TASK TO COMPLETE → Read through the entries below and copy each line where "const" turns up.

··· AVAILABLE RECORDS

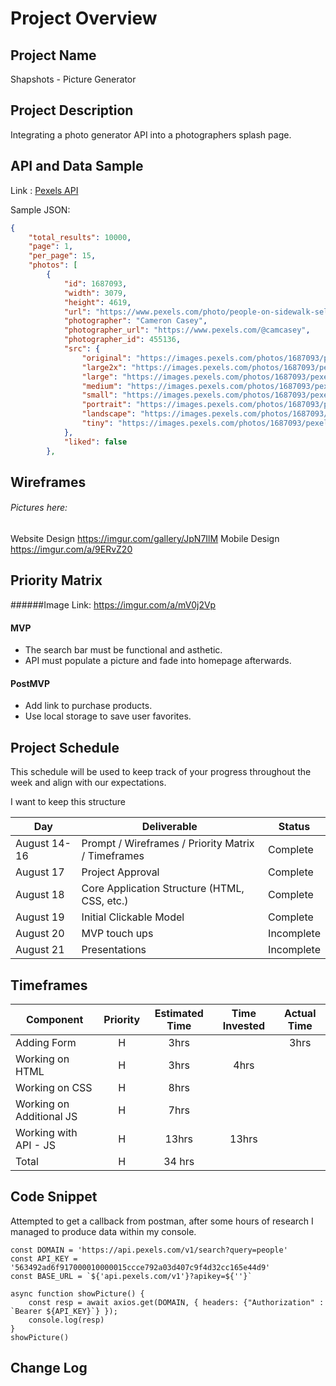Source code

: # Project Overview

## Project Name

Shapshots - Picture Generator	
## Project Description

Integrating a photo generator API into a photographers splash page. 

## API and Data Sample
Link : [Pexels API](https://www.pexels.com/api/documentation/)

Sample JSON:
```json
{
    "total_results": 10000,
    "page": 1,
    "per_page": 15,
    "photos": [
        {
            "id": 1687093,
            "width": 3079,
            "height": 4619,
            "url": "https://www.pexels.com/photo/people-on-sidewalk-selective-focal-photo-1687093/",
            "photographer": "Cameron Casey",
            "photographer_url": "https://www.pexels.com/@camcasey",
            "photographer_id": 455136,
            "src": {
                "original": "https://images.pexels.com/photos/1687093/pexels-photo-1687093.jpeg",
                "large2x": "https://images.pexels.com/photos/1687093/pexels-photo-1687093.jpeg?auto=compress&cs=tinysrgb&dpr=2&h=650&w=940",
                "large": "https://images.pexels.com/photos/1687093/pexels-photo-1687093.jpeg?auto=compress&cs=tinysrgb&h=650&w=940",
                "medium": "https://images.pexels.com/photos/1687093/pexels-photo-1687093.jpeg?auto=compress&cs=tinysrgb&h=350",
                "small": "https://images.pexels.com/photos/1687093/pexels-photo-1687093.jpeg?auto=compress&cs=tinysrgb&h=130",
                "portrait": "https://images.pexels.com/photos/1687093/pexels-photo-1687093.jpeg?auto=compress&cs=tinysrgb&fit=crop&h=1200&w=800",
                "landscape": "https://images.pexels.com/photos/1687093/pexels-photo-1687093.jpeg?auto=compress&cs=tinysrgb&fit=crop&h=627&w=1200",
                "tiny": "https://images.pexels.com/photos/1687093/pexels-photo-1687093.jpeg?auto=compress&cs=tinysrgb&dpr=1&fit=crop&h=200&w=280"
            },
            "liked": false
        },

```

## Wireframes
###### Pictures here:
Website Design  https://imgur.com/gallery/JpN7IlM
Mobile Design https://imgur.com/a/9ERvZ20


## Priority Matrix
######Image Link:  https://imgur.com/a/mV0j2Vp


#### MVP 

- The search bar must be functional and asthetic.
- API must populate a picture and fade into homepage afterwards.

#### PostMVP  

- Add link to purchase products.
- Use local storage to save user favorites.

## Project Schedule

This schedule will be used to keep track of your progress throughout the week and align with our expectations.  

I want to keep this structure 

|  Day | Deliverable | Status
|---|---| ---|
|August 14-16| Prompt / Wireframes / Priority Matrix / Timeframes | Complete
|August 17| Project Approval | Complete
|August 18| Core Application Structure (HTML, CSS, etc.) | Complete
|August 19| Initial Clickable Model  | Complete
|August 20| MVP touch ups | Incomplete
|August 21| Presentations | Incomplete


## Timeframes

| Component | Priority | Estimated Time | Time Invested | Actual Time |
| --- | :---: |  :---: | :---: | :---: |
| Adding Form | H | 3hrs| |  3hrs |
| Working on HTML | H | 3hrs| 4hrs |   |
| Working on CSS | H | 8hrs|  |  |
| Working on  Additional JS | H | 7hrs|  |  |
| Working with API - JS| H | 13hrs| 13hrs |  |
| Total | H | 34  hrs|  |  |

## Code Snippet 
Attempted to get a callback from postman, after some hours of research I managed to produce data within my console.

```
const DOMAIN = 'https://api.pexels.com/v1/search?query=people' 
const API_KEY = '563492ad6f917000010000015ccce792a03d407c9f4d32cc165e44d9'
const BASE_URL = `${'api.pexels.com/v1'}?apikey=${''}`

async function showPicture() {
    const resp = await axios.get(DOMAIN, { headers: {"Authorization" : `Bearer ${API_KEY}`} });
    console.log(resp)
}
showPicture()
```

## Change Log
  
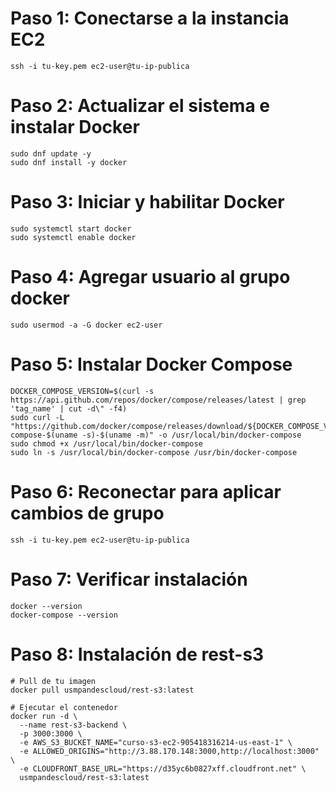 # Paso 1: Conectarse a la instancia EC2

```
ssh -i tu-key.pem ec2-user@tu-ip-publica
```

# Paso 2: Actualizar el sistema e instalar Docker

```
sudo dnf update -y
sudo dnf install -y docker
```

# Paso 3: Iniciar y habilitar Docker

```
sudo systemctl start docker
sudo systemctl enable docker
```

# Paso 4: Agregar usuario al grupo docker

```
sudo usermod -a -G docker ec2-user
```

# Paso 5: Instalar Docker Compose

```
DOCKER_COMPOSE_VERSION=$(curl -s https://api.github.com/repos/docker/compose/releases/latest | grep 'tag_name' | cut -d\" -f4)
sudo curl -L "https://github.com/docker/compose/releases/download/${DOCKER_COMPOSE_VERSION}/docker-compose-$(uname -s)-$(uname -m)" -o /usr/local/bin/docker-compose
sudo chmod +x /usr/local/bin/docker-compose
sudo ln -s /usr/local/bin/docker-compose /usr/bin/docker-compose
```

# Paso 6: Reconectar para aplicar cambios de grupo

```
ssh -i tu-key.pem ec2-user@tu-ip-publica
```

# Paso 7: Verificar instalación

```
docker --version
docker-compose --version
```

# Paso 8: Instalación de rest-s3

```
# Pull de tu imagen
docker pull usmpandescloud/rest-s3:latest

# Ejecutar el contenedor
docker run -d \
  --name rest-s3-backend \
  -p 3000:3000 \
  -e AWS_S3_BUCKET_NAME="curso-s3-ec2-905418316214-us-east-1" \
  -e ALLOWED_ORIGINS="http://3.88.170.148:3000,http://localhost:3000" \
  -e CLOUDFRONT_BASE_URL="https://d35yc6b0827xff.cloudfront.net" \
  usmpandescloud/rest-s3:latest
```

······

EXERCISE OUTPUT →
const DOMAIN = 'https://api.pexels.com/v1/search?query=people' 
const API_KEY = '563492ad6f917000010000015ccce792a03d407c9f4d32cc165e44d9'
const BASE_URL = `${'api.pexels.com/v1'}?apikey=${''}`
    const resp = await axios.get(DOMAIN, { headers: {"Authorization" : `Bearer ${API_KEY}`} });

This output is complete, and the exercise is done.